Receiving apparatus with automatic frequency controlling

Abstract

A receiving apparatus is disclosed which comprises: a receiving circuit for receiving time-division-duplexed first and second radio wave paging signals, having the same carrier frequency, including first and second data having different first and second data rates respectively, a frequency converting circuit for frequency-converting an output of the receiving circuit with a local oscillation signal from a local oscillator; a demodulator for demodulating an output of the frequency converting circuit and outputting a demodulated signal; a detection circuit for detecting the synchronizing word from the demodulated signal, detecting whether a frame synchronizing condition is established, and detecting whether the first radio wave signal is being received; a frequency error detection circuit for detecting a frequency error in the output of the demodulation means; and a frequency control circuit responsive to the detection circuit for controlling a local oscillation frequency of the local oscillator according to the detected frequency error only while the first radio wave signal is being received. Automatic frequency controlling is effected only during the interval of receiving the desired radio wave paging signal.

Description

BACKGROUND OF THE INVENTION

1. Field of the Invention

This invention relates to a receiving circuit with automatic frequency controlling.

2. Description of the Prior Art

A receiving circuit with automatic frequency controlling is known. In such a prior art receiving circuit, the local oscillation frequency is controlled by the detected frequency error from the demodulation output.

FIG. 6 is a block diagram of a prior art receiving apparatus with automatic frequency controlling.

The prior art receiving apparatus comprises a receiving circuit 109 for receiving a radio wave signal, a frequency converting circuit 101 for frequency-converting an output of the receiving circuit 109 with a local oscillation signal, a local oscillator 102 for generating the local oscillation signal in accordance with a frequency control signal, a demodulator 103 for demodulating an output of the frequency converting circuit 101 and outputting a demodulated signal, a frequency error detection circuit 104 for detecting a frequency error in the output of the demodulator 103, and an automatic frequency control circuit 106 for generating the frequency control signal with a value of the frequency control signal varied in accordance with the detected frequency error.

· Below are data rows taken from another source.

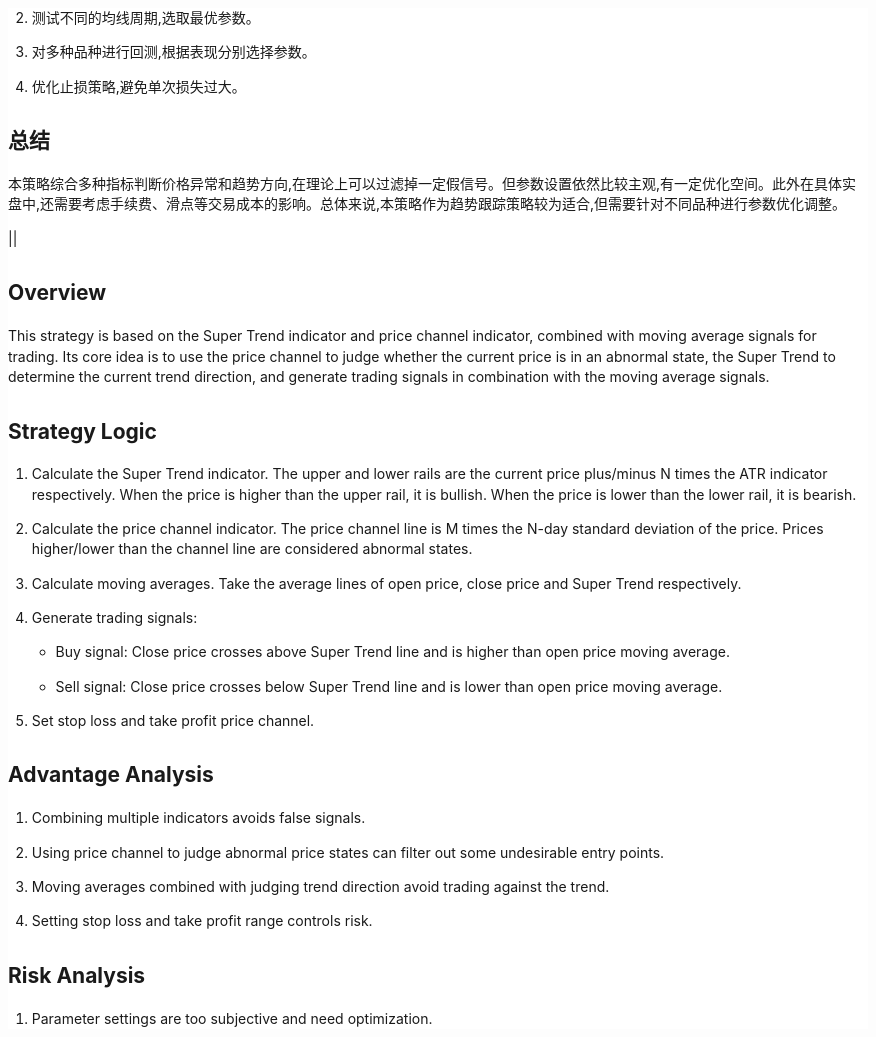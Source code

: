 2. 测试不同的均线周期,选取最优参数。

3. 对多种品种进行回测,根据表现分别选择参数。

4. 优化止损策略,避免单次损失过大。

## 总结

本策略综合多种指标判断价格异常和趋势方向,在理论上可以过滤掉一定假信号。但参数设置依然比较主观,有一定优化空间。此外在具体实盘中,还需要考虑手续费、滑点等交易成本的影响。总体来说,本策略作为趋势跟踪策略较为适合,但需要针对不同品种进行参数优化调整。

|| 

## Overview  

This strategy is based on the Super Trend indicator and price channel indicator, combined with moving average signals for trading. Its core idea is to use the price channel to judge whether the current price is in an abnormal state, the Super Trend to determine the current trend direction, and generate trading signals in combination with the moving average signals.

## Strategy Logic  

1. Calculate the Super Trend indicator. The upper and lower rails are the current price plus/minus N times the ATR indicator respectively. When the price is higher than the upper rail, it is bullish. When the price is lower than the lower rail, it is bearish.

2. Calculate the price channel indicator. The price channel line is M times the N-day standard deviation of the price. Prices higher/lower than the channel line are considered abnormal states.   

3. Calculate moving averages. Take the average lines of open price, close price and Super Trend respectively.  

4. Generate trading signals:

   - Buy signal: Close price crosses above Super Trend line and is higher than open price moving average.

   - Sell signal: Close price crosses below Super Trend line and is lower than open price moving average.

5. Set stop loss and take profit price channel.

## Advantage Analysis 

1. Combining multiple indicators avoids false signals.  

2. Using price channel to judge abnormal price states can filter out some undesirable entry points.

3. Moving averages combined with judging trend direction avoid trading against the trend.  

4. Setting stop loss and take profit range controls risk.

## Risk Analysis

1. Parameter settings are too subjective and need optimization.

FIG. 7 is a time chart of a prior art paging system.

In this paging system, a radio wave signal according to the protocol of CCIR (International Radio consultative Committee) RADIO PAGING CODE NO. 1 and a radio wave signal according to the protocol of FLEX are transmitted from the same base station with the same carrier frequency by a time-division duplex format as shown. Data in the radio wave signal according to the protocol of FLEX and the radio wave signal according to the protocol of CCIR RADIO PAGING CODE NO. 1 include first and second data having different first and second data rates respectively, namely, 3200 symbol/sec and 1200 symbol/sec. Therefore, the automatic frequency controlling operation is not simple.

SUMMARY OF THE INVENTION

The aim of the present invention is to provide an improved receiving apparatus with automatic frequency control.

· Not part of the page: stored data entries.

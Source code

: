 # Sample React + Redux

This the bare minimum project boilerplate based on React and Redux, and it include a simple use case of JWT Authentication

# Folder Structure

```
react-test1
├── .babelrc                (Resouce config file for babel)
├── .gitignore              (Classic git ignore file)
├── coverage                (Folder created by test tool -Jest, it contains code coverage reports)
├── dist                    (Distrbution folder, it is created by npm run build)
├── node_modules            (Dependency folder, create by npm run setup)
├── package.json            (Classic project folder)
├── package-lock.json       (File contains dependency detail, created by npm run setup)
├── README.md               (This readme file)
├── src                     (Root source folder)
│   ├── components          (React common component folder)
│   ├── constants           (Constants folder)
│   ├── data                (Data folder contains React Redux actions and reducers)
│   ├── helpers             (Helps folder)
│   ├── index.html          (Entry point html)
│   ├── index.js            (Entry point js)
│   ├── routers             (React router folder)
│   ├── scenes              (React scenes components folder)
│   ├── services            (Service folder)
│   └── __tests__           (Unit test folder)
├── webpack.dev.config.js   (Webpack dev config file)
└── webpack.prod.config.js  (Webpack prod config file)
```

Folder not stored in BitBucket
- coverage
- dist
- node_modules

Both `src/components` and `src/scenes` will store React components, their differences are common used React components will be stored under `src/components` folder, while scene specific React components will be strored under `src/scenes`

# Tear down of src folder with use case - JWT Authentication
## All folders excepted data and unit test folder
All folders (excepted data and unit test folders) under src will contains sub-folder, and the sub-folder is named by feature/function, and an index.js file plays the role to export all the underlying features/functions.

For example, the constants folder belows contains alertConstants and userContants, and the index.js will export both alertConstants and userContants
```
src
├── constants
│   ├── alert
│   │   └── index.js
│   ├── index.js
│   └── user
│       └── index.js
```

According to the present invention, a first receiving apparatus is provided, which comprises: a receiving circuit for receiving time-division-duplexed first and second radio wave signals, having the same carrier frequency, including first and second data having different first and second data rates respectively, each of the first and second data including synchronizing word; a frequency converting circuit for frequency-converting an output of the receiving circuit with a local oscillation signal; a local oscillation circuit for generating the local oscillation signal in accordance with a frequency control signal; a demodulation circuit for demodulating an output of the frequency converting circuit and outputting a demodulated signal; a detection circuit for detecting the synchronizing word from the demodulated signal, detecting whether a frame synchronizing condition is established, and detecting whether the first radio wave signal is being received; a frequency error detection circuit for detecting a frequency error in the output of the demodulation circuit; and a frequency control signal generation circuit for generating the frequency control signal with a value of the frequency control signal varied in accordance with the frequency error while the first radio wave signal being received and for generating the frequency control signal with the value held while the first radio wave signal is not being received.

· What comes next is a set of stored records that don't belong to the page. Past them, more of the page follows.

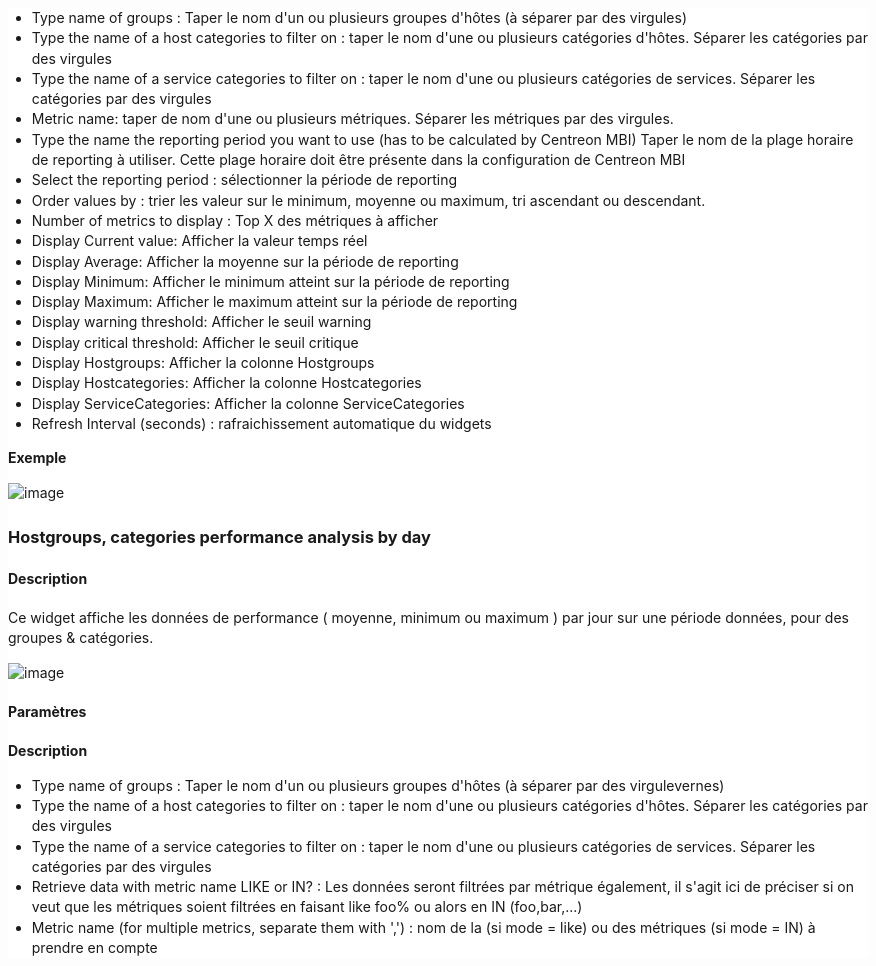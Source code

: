 -   Type name of groups : Taper le nom d'un ou plusieurs groupes
    d'hôtes (à séparer par des virgules)
-   Type the name of a host categories to filter on : taper le nom
    d'une ou plusieurs catégories d'hôtes. Séparer les catégories par
    des virgules
-   Type the name of a service categories to filter on : taper le nom
    d'une ou plusieurs catégories de services. Séparer les catégories
    par des virgules
-   Metric name: taper de nom d'une ou plusieurs métriques. Séparer les
    métriques par des virgules.
-   Type the name the reporting period you want to use (has to be
    calculated by Centreon MBI) Taper le nom de la plage horaire de
    reporting à utiliser. Cette plage horaire doit être présente dans la
    configuration de Centreon MBI
-   Select the reporting period : sélectionner la période de reporting
-   Order values by : trier les valeur sur le minimum, moyenne ou
    maximum, tri ascendant ou descendant.
-   Number of metrics to display : Top X des métriques à afficher
-   Display Current value: Afficher la valeur temps réel
-   Display Average: Afficher la moyenne sur la période de reporting
-   Display Minimum: Afficher le minimum atteint sur la période de
    reporting
-   Display Maximum: Afficher le maximum atteint sur la période de
    reporting
-   Display warning threshold: Afficher le seuil warning
-   Display critical threshold: Afficher le seuil critique
-   Display Hostgroups: Afficher la colonne Hostgroups
-   Display Hostcategories: Afficher la colonne Hostcategories
-   Display ServiceCategories: Afficher la colonne ServiceCategories
-   Refresh Interval (seconds) : rafraichissement automatique du widgets

**Exemple**

![image](../assets/reporting/guide/mbi-hgs-performances-Top-X_param.png)


### Hostgroups, categories performance analysis by day

#### Description

Ce widget affiche les données de performance ( moyenne, minimum ou
maximum ) par jour sur une période données, pour des groupes &
catégories.

![image](../assets/reporting/guide/mbi-hgs-hcs-scs-metric-performance-day.png)

#### Paramètres

**Description**

-   Type name of groups : Taper le nom d'un ou plusieurs groupes
    d'hôtes (à séparer par des virgulevernes)
-   Type the name of a host categories to filter on : taper le nom
    d'une ou plusieurs catégories d'hôtes. Séparer les catégories par
    des virgules
-   Type the name of a service categories to filter on : taper le nom
    d'une ou plusieurs catégories de services. Séparer les catégories
    par des virgules
-   Retrieve data with metric name LIKE or IN? : Les données seront
    filtrées par métrique également, il s'agit ici de préciser si on
    veut que les métriques soient filtrées en faisant like foo% ou alors
    en IN (foo,bar,...)
-   Metric name (for multiple metrics, separate them with ',') : nom
    de la (si mode = like) ou des métriques (si mode = IN) à prendre en
    compte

In the first receiving apparatus, the frequency error detection circuit comprises: a sampling circuit for sampling the demodulated signal; a max and minimum detection circuit for detecting maximum and minimum values of the demodulated signal at two consecutive sampling points; and an averaging circuit for providing a mean value from the maximum and minimum values.

In the first receiving apparatus, the frequency control signal generation circuit generates the frequency control signal with the value of the frequency control signal varied in accordance with the frequency error when the frame synchronizing condition is established.

In the first receiving apparatus, the frequency control signal generation circuit generates the frequency control signal with the value of the frequency control signal varied when the mean value is without a predetermined range.

According to the present invention, a second receiving apparatus is provided, which comprises: a receiving circuit for receiving time-division-duplexed first and second radio wave signals, having the same carrier frequency, including first and second data having different first and second data rates respectively, each of the first and second data including a synchronizing word; a frequency converting circuit for frequency-converting an output of the receiving circuit with a local oscillation signal; a local oscillation circuit for generating the local oscillation signal; a demodulation circuit for demodulating an output of the frequency converting circuit and outputting a demodulated signal; a detection circuit for detecting the synchronizing word from the demodulated signal, detecting whether a frame synchronizing condition is established, and detecting whether the first radio wave signals is being received; a frequency error detection circuit for detecting a frequency error in the output of the demodulation circuit; and a frequency control circuit responsive to the detection circuit for controlling a local oscillation frequency of the local oscillation circuit in accordance with the detected frequency error only while the first radio wave signal is being received.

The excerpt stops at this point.